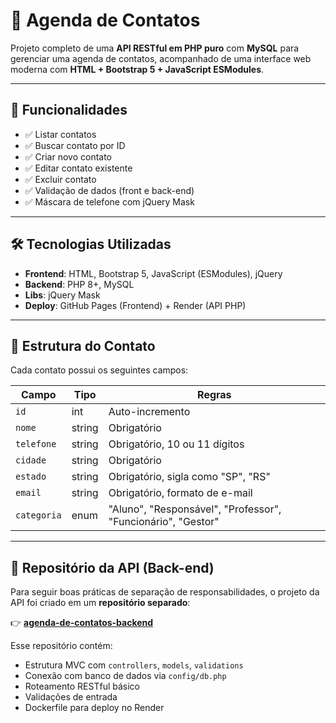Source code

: # 📇 Agenda de Contatos

Projeto completo de uma **API RESTful em PHP puro** com **MySQL** para gerenciar uma agenda de contatos, acompanhado de uma interface web moderna com **HTML + Bootstrap 5 + JavaScript ESModules**.

---

## 🚀 Funcionalidades

- ✅ Listar contatos
- ✅ Buscar contato por ID
- ✅ Criar novo contato
- ✅ Editar contato existente
- ✅ Excluir contato
- ✅ Validação de dados (front e back-end)
- ✅ Máscara de telefone com jQuery Mask

---

## 🛠️ Tecnologias Utilizadas

- **Frontend**: HTML, Bootstrap 5, JavaScript (ESModules), jQuery
- **Backend**: PHP 8+, MySQL
- **Libs**: jQuery Mask
- **Deploy**: GitHub Pages (Frontend) + Render (API PHP)

---

## 📘 Estrutura do Contato

Cada contato possui os seguintes campos:

| Campo     | Tipo    | Regras                              |
|-----------|---------|-------------------------------------|
| `id`      | int     | Auto-incremento                     |
| `nome`    | string  | Obrigatório                         |
| `telefone`| string  | Obrigatório, 10 ou 11 dígitos       |
| `cidade`  | string  | Obrigatório                         |
| `estado`  | string  | Obrigatório, sigla como "SP", "RS" |
| `email`   | string  | Obrigatório, formato de e-mail      |
| `categoria`| enum   | "Aluno", "Responsável", "Professor", "Funcionário", "Gestor" |

---

## 🔗 Repositório da API (Back-end)

Para seguir boas práticas de separação de responsabilidades, o projeto da API foi criado em um **repositório separado**:

👉 **[agenda-de-contatos-backend](https://github.com/msilvalucas/agenda-de-contatos-backend)**

Esse repositório contém:

- Estrutura MVC com `controllers`, `models`, `validations`
- Conexão com banco de dados via `config/db.php`
- Roteamento RESTful básico
- Validações de entrada
- Dockerfile para deploy no Render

=-=-=

• [TASK TO CARRY OUT] Transcribe each line of the data above, unaltered, from the one where "# 📇 Agenda de Contatos" appears to the one where "- ✅ Editar contato existente" appears, inclusive of both.

• [EXPECTED ANSWER]
: # 📇 Agenda de Contatos

Projeto completo de uma **API RESTful em PHP puro** com **MySQL** para gerenciar uma agenda de contatos, acompanhado de uma interface web moderna com **HTML + Bootstrap 5 + JavaScript ESModules**.

---

## 🚀 Funcionalidades

- ✅ Listar contatos
- ✅ Buscar contato por ID
- ✅ Criar novo contato
- ✅ Editar contato existente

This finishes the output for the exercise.